Recorded data.
#####
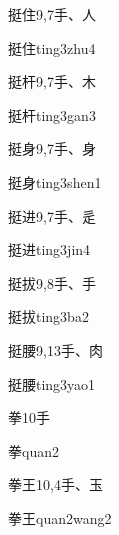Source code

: \begin{Entry}{挺住}{9,7}{⼿、⼈}
  \begin{Phonetics}{挺住}{ting3zhu4}
  \end{Phonetics}
\end{Entry}

\begin{Entry}{挺杆}{9,7}{⼿、⽊}
  \begin{Phonetics}{挺杆}{ting3gan3}
  \end{Phonetics}
\end{Entry}

\begin{Entry}{挺身}{9,7}{⼿、⾝}
  \begin{Phonetics}{挺身}{ting3shen1}
  \end{Phonetics}
\end{Entry}

\begin{Entry}{挺进}{9,7}{⼿、⾡}
  \begin{Phonetics}{挺进}{ting3jin4}
  \end{Phonetics}
\end{Entry}

\begin{Entry}{挺拔}{9,8}{⼿、⼿}
  \begin{Phonetics}{挺拔}{ting3ba2}
  \end{Phonetics}
\end{Entry}

\begin{Entry}{挺腰}{9,13}{⼿、⾁}
  \begin{Phonetics}{挺腰}{ting3yao1}
  \end{Phonetics}
\end{Entry}

\begin{Entry}{拳}{10}{⼿}
  \begin{Phonetics}{拳}{quan2}
  \end{Phonetics}
\end{Entry}

\begin{Entry}{拳王}{10,4}{⼿、⽟}
  \begin{Phonetics}{拳王}{quan2wang2}
  \end{Phonetics}
\end{Entry}

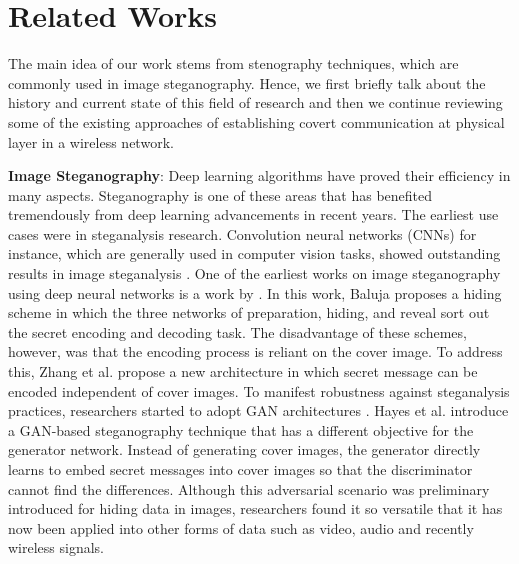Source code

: \section{Related Works}
\label{s:related}
The main idea of our work stems from stenography techniques, which are commonly used in image steganography. Hence, we first briefly talk about the history and current state of this field of research and then we continue reviewing some of the existing approaches of establishing covert communication at physical layer in a wireless network.


\textbf{Image Steganography}: Deep learning algorithms have proved their efficiency in many aspects. Steganography is one of these areas that has benefited tremendously from deep learning advancements in recent years. The earliest use cases were in steganalysis research. Convolution neural networks (CNNs) for instance, which are generally used in computer vision tasks, showed outstanding results in image steganalysis \cite{tan2014stacked,qian2015deep,xu2016structural}. One of the earliest works on image steganography using deep neural networks is a work by \cite{baluja2017hiding}. In this work, Baluja proposes a hiding scheme in which the three networks of preparation, hiding, and reveal sort out the secret encoding and decoding task. The disadvantage of these schemes, however, was that the encoding process is reliant on the cover image. To address this, Zhang et al. \cite{zhang2020udh} propose a new architecture in which secret message can be encoded independent of cover images. To manifest robustness against steganalysis practices, researchers started to adopt GAN architectures \cite{goodfellow2014generative}. Hayes et al. \cite{hayes2017generating} introduce a GAN-based steganography technique that has a different objective for the generator network. Instead of generating cover images, the generator directly learns to embed secret messages into cover images so that the discriminator cannot find the differences. Although this adversarial scenario was preliminary introduced for hiding data in images, researchers found it so versatile that it has now been applied into other forms of data such as video, audio and recently wireless signals.


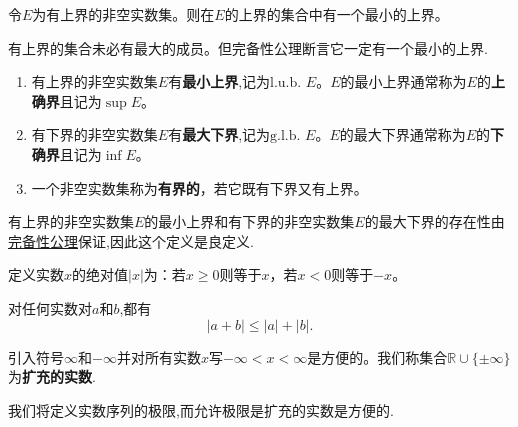 \documentclass[lang=cn,newtx,10pt,scheme=chinese]{../Template/elegantbook}
\begin{document}
\begin{axiom}[完备性公理]\label{axiom:完备性公理}
  令\(E\)为有上界的非空实数集。则在\(E\)的上界的集合中有一个最小的上界。
\end{axiom}
\begin{note}
  有上界的集合未必有最大的成员。但完备性公理断言它一定有一个最小的上界.
\end{note}

\begin{definition}[上下确界]\label{definition:上下确界}
\begin{enumerate}
  \item 有上界的非空实数集\(E\)有\textbf{最小上界},记为\(\text{l.u.b. }E\)。\(E\)的最小上界通常称为\(E\)的\textbf{上确界}且记为\(\sup E\)。

  \item 有下界的非空实数集\(E\)有\textbf{最大下界},记为\(\text{g.l.b. }E\)。\(E\)的最大下界通常称为\(E\)的\textbf{下确界}且记为\(\inf E\)。

  \item 一个非空实数集称为\textbf{有界的}，若它既有下界又有上界。
\end{enumerate}
\end{definition}
\begin{remark}
  有上界的非空实数集\(E\)的最小上界和有下界的非空实数集\(E\)的最大下界的存在性由\hyperref[axiom:完备性公理]{完备性公理}保证,因此这个定义是良定义.
\end{remark}

\begin{definition}[实数的绝对值]\label{definition:绝对值}
  定义实数\(x\)的绝对值\(\vert x\vert\)为：若\(x\geqslant0\)则等于\(x\)，若\(x<0\)则等于\(-x\)。
\end{definition}

\begin{theorem}[三角不等式]\label{theorem:三角不等式}
对任何实数对\(a\)和\(b\),都有
  \[
    \left| a+b \right|\leqslant \left| a \right|+\left| b \right|.
  \]
\end{theorem}

\begin{definition}[扩充的实数]\label{definition:扩充的实数}
  引入符号\(\infty\)和\(-\infty\)并对所有实数\(x\)写\(-\infty<x<\infty\)是方便的。我们称集合\(\mathbb{R}\cup\{\pm\infty\}\)为\textbf{扩充的实数}.
\end{definition}
\begin{note}
  我们将定义实数序列的极限,而允许极限是扩充的实数是方便的.
\end{note}
\end{document}

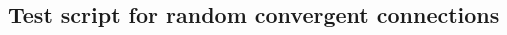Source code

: 

\newlength{\oldtopmargin}
\newlength{\oldoddsidemargin}
\newlength{\oldevensidemargin}
\newlength{\oldtextwidth}
\newlength{\oldtextheight}
\newlength{\oldmarginparwidth}
\newlength{\oldfootskip}
\newlength{\oldheadwidth}
\newlength{\oldvoffset}
\newlength{\oldhoffset}

\setlength{\oldtopmargin}{\topmargin}
\setlength{\oldoddsidemargin}{\oddsidemargin}
\setlength{\oldevensidemargin}{\evensidemargin}
\setlength{\oldtextwidth}{\textwidth}
\setlength{\oldtextheight}{\textheight}
\setlength{\oldmarginparwidth}{\marginparwidth}
\setlength{\oldfootskip}{\footskip}
\setlength{\oldheadwidth}{\headwidth}
\setlength{\oldvoffset}{\voffset}
\setlength{\oldhoffset}{\hoffset}

\setlength{\topmargin}{1mm}
\setlength{\oddsidemargin}{5mm}
\setlength{\evensidemargin}{5mm}
\setlength{\textwidth}{175mm}
\setlength{\textheight}{250mm}
\setlength{\marginparwidth}{15mm}
\setlength{\footskip}{10mm}
\setlength{\headwidth}{\textwidth}
\setlength{\voffset}{-10mm}
\setlength{\hoffset}{-15mm}



\begin{landscape}
\titlespacing*{\chapter}{0pt}{-30pt}{7pt}
\titleformat{\chapter}[display]{\normalfont\huge\bfseries}{\chaptertitlename\ \thechapter}{4pt}{\Huge}\chapter{Test script for random convergent connections\label{app:rcc}}
\setlength{\columnsep}{0.9cm}
\begin{multicols*}{2}

\end{multicols*}
\end{landscape}
\clearchapter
#####
Task requirements.
Extract all the data above exactly, excluding every picture.

Solution to the problem.
Source code

: \begin{Entry}{挺住}{9,7}{⼿、⼈}
  \begin{Phonetics}{挺住}{ting3zhu4}
  \end{Phonetics}
\end{Entry}

\begin{Entry}{挺杆}{9,7}{⼿、⽊}
  \begin{Phonetics}{挺杆}{ting3gan3}
  \end{Phonetics}
\end{Entry}

\begin{Entry}{挺身}{9,7}{⼿、⾝}
  \begin{Phonetics}{挺身}{ting3shen1}
  \end{Phonetics}
\end{Entry}

\begin{Entry}{挺进}{9,7}{⼿、⾡}
  \begin{Phonetics}{挺进}{ting3jin4}
  \end{Phonetics}
\end{Entry}

\begin{Entry}{挺拔}{9,8}{⼿、⼿}
  \begin{Phonetics}{挺拔}{ting3ba2}
  \end{Phonetics}
\end{Entry}

\begin{Entry}{挺腰}{9,13}{⼿、⾁}
  \begin{Phonetics}{挺腰}{ting3yao1}
  \end{Phonetics}
\end{Entry}

\begin{Entry}{拳}{10}{⼿}
  \begin{Phonetics}{拳}{quan2}
  \end{Phonetics}
\end{Entry}

\begin{Entry}{拳王}{10,4}{⼿、⽟}
  \begin{Phonetics}{拳王}{quan2wang2}
  \end{Phonetics}
\end{Entry}

Source code

: \section{Related Works}
\label{s:related}
The main idea of our work stems from stenography techniques, which are commonly used in image steganography. Hence, we first briefly talk about the history and current state of this field of research and then we continue reviewing some of the existing approaches of establishing covert communication at physical layer in a wireless network.


\textbf{Image Steganography}: Deep learning algorithms have proved their efficiency in many aspects. Steganography is one of these areas that has benefited tremendously from deep learning advancements in recent years. The earliest use cases were in steganalysis research. Convolution neural networks (CNNs) for instance, which are generally used in computer vision tasks, showed outstanding results in image steganalysis \cite{tan2014stacked,qian2015deep,xu2016structural}. One of the earliest works on image steganography using deep neural networks is a work by \cite{baluja2017hiding}. In this work, Baluja proposes a hiding scheme in which the three networks of preparation, hiding, and reveal sort out the secret encoding and decoding task. The disadvantage of these schemes, however, was that the encoding process is reliant on the cover image. To address this, Zhang et al. \cite{zhang2020udh} propose a new architecture in which secret message can be encoded independent of cover images. To manifest robustness against steganalysis practices, researchers started to adopt GAN architectures \cite{goodfellow2014generative}. Hayes et al. \cite{hayes2017generating} introduce a GAN-based steganography technique that has a different objective for the generator network. Instead of generating cover images, the generator directly learns to embed secret messages into cover images so that the discriminator cannot find the differences. Although this adversarial scenario was preliminary introduced for hiding data in images, researchers found it so versatile that it has now been applied into other forms of data such as video, audio and recently wireless signals.


 \documentclass[lang=cn,newtx,10pt,scheme=chinese]{../Template/elegantbook}
\begin{document}
\begin{axiom}[完备性公理]\label{axiom:完备性公理}
  令\(E\)为有上界的非空实数集。则在\(E\)的上界的集合中有一个最小的上界。
\end{axiom}
\begin{note}
  有上界的集合未必有最大的成员。但完备性公理断言它一定有一个最小的上界.
\end{note}

\begin{definition}[上下确界]\label{definition:上下确界}
\begin{enumerate}
  \item 有上界的非空实数集\(E\)有\textbf{最小上界},记为\(\text{l.u.b. }E\)。\(E\)的最小上界通常称为\(E\)的\textbf{上确界}且记为\(\sup E\)。

  \item 有下界的非空实数集\(E\)有\textbf{最大下界},记为\(\text{g.l.b. }E\)。\(E\)的最大下界通常称为\(E\)的\textbf{下确界}且记为\(\inf E\)。

  \item 一个非空实数集称为\textbf{有界的}，若它既有下界又有上界。
\end{enumerate}
\end{definition}
\begin{remark}
  有上界的非空实数集\(E\)的最小上界和有下界的非空实数集\(E\)的最大下界的存在性由\hyperref[axiom:完备性公理]{完备性公理}保证,因此这个定义是良定义.
\end{remark}

\begin{definition}[实数的绝对值]\label{definition:绝对值}
  定义实数\(x\)的绝对值\(\vert x\vert\)为：若\(x\geqslant0\)则等于\(x\)，若\(x<0\)则等于\(-x\)。
\end{definition}

\begin{theorem}[三角不等式]\label{theorem:三角不等式}
对任何实数对\(a\)和\(b\),都有
  \[
    \left| a+b \right|\leqslant \left| a \right|+\left| b \right|.
  \]
\end{theorem}

\begin{definition}[扩充的实数]\label{definition:扩充的实数}
  引入符号\(\infty\)和\(-\infty\)并对所有实数\(x\)写\(-\infty<x<\infty\)是方便的。我们称集合\(\mathbb{R}\cup\{\pm\infty\}\)为\textbf{扩充的实数}.
\end{definition}
\begin{note}
  我们将定义实数序列的极限,而允许极限是扩充的实数是方便的.
\end{note}
\end{document}

Source code

: 

\newlength{\oldtopmargin}
\newlength{\oldoddsidemargin}
\newlength{\oldevensidemargin}
\newlength{\oldtextwidth}
\newlength{\oldtextheight}
\newlength{\oldmarginparwidth}
\newlength{\oldfootskip}
\newlength{\oldheadwidth}
\newlength{\oldvoffset}
\newlength{\oldhoffset}

\setlength{\oldtopmargin}{\topmargin}
\setlength{\oldoddsidemargin}{\oddsidemargin}
\setlength{\oldevensidemargin}{\evensidemargin}
\setlength{\oldtextwidth}{\textwidth}
\setlength{\oldtextheight}{\textheight}
\setlength{\oldmarginparwidth}{\marginparwidth}
\setlength{\oldfootskip}{\footskip}
\setlength{\oldheadwidth}{\headwidth}
\setlength{\oldvoffset}{\voffset}
\setlength{\oldhoffset}{\hoffset}

\setlength{\topmargin}{1mm}
\setlength{\oddsidemargin}{5mm}
\setlength{\evensidemargin}{5mm}
\setlength{\textwidth}{175mm}
\setlength{\textheight}{250mm}
\setlength{\marginparwidth}{15mm}
\setlength{\footskip}{10mm}
\setlength{\headwidth}{\textwidth}
\setlength{\voffset}{-10mm}
\setlength{\hoffset}{-15mm}



\begin{landscape}
\titlespacing*{\chapter}{0pt}{-30pt}{7pt}
\titleformat{\chapter}[display]{\normalfont\huge\bfseries}{\chaptertitlename\ \thechapter}{4pt}{\Huge}\chapter{Test script for random convergent connections\label{app:rcc}}
\setlength{\columnsep}{0.9cm}
\begin{multicols*}{2}

\end{multicols*}
\end{landscape}
\clearchapter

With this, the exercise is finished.